> Exercise details
Your answer is the lines below, exactly, from the one that contains "расположенными на подставке" through the one that contains "условиях газы состоят", both included.

***

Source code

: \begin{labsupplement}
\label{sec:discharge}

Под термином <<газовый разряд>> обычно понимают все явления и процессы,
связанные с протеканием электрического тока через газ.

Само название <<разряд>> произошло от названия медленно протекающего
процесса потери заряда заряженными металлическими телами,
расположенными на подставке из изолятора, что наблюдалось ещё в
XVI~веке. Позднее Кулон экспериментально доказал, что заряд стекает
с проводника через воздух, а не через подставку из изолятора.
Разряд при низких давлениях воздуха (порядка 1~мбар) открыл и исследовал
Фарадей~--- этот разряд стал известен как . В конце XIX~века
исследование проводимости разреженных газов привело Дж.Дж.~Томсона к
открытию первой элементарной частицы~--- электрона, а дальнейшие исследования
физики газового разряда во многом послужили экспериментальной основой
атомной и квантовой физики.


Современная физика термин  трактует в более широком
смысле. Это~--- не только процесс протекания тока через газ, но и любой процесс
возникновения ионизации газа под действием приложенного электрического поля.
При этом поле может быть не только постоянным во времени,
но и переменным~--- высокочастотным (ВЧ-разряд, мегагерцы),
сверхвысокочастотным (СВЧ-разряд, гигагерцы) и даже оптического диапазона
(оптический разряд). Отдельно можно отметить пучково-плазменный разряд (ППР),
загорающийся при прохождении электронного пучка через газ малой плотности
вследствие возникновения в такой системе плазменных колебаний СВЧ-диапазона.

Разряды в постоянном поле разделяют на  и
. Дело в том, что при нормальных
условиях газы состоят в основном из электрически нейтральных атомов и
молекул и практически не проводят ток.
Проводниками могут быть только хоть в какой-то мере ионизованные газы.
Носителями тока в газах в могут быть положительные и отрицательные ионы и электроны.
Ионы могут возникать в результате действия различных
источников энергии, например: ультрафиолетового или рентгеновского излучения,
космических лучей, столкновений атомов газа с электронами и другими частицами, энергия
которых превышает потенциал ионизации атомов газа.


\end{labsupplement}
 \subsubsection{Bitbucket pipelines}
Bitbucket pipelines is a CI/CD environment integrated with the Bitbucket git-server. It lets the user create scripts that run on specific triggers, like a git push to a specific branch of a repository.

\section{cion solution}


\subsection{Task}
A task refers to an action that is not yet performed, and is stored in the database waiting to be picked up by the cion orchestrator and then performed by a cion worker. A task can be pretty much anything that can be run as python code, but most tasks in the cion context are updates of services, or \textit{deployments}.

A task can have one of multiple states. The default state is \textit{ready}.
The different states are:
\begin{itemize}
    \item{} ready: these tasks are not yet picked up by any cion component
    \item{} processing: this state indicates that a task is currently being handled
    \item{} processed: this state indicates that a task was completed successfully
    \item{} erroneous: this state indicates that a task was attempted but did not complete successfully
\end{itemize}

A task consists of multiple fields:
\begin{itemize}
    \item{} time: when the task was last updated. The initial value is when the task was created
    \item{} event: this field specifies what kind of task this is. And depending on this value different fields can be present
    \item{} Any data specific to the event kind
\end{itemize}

***

> Exercise answer
расположенными на подставке из изолятора, что наблюдалось ещё в
XVI~веке. Позднее Кулон экспериментально доказал, что заряд стекает
с проводника через воздух, а не через подставку из изолятора.
Разряд при низких давлениях воздуха (порядка 1~мбар) открыл и исследовал
Фарадей~--- этот разряд стал известен как . В конце XIX~века
исследование проводимости разреженных газов привело Дж.Дж.~Томсона к
открытию первой элементарной частицы~--- электрона, а дальнейшие исследования
физики газового разряда во многом послужили экспериментальной основой
атомной и квантовой физики.


Современная физика термин  трактует в более широком
смысле. Это~--- не только процесс протекания тока через газ, но и любой процесс
возникновения ионизации газа под действием приложенного электрического поля.
При этом поле может быть не только постоянным во времени,
но и переменным~--- высокочастотным (ВЧ-разряд, мегагерцы),
сверхвысокочастотным (СВЧ-разряд, гигагерцы) и даже оптического диапазона
(оптический разряд). Отдельно можно отметить пучково-плазменный разряд (ППР),
загорающийся при прохождении электронного пучка через газ малой плотности
вследствие возникновения в такой системе плазменных колебаний СВЧ-диапазона.

Разряды в постоянном поле разделяют на  и
. Дело в том, что при нормальных
условиях газы состоят в основном из электрически нейтральных атомов и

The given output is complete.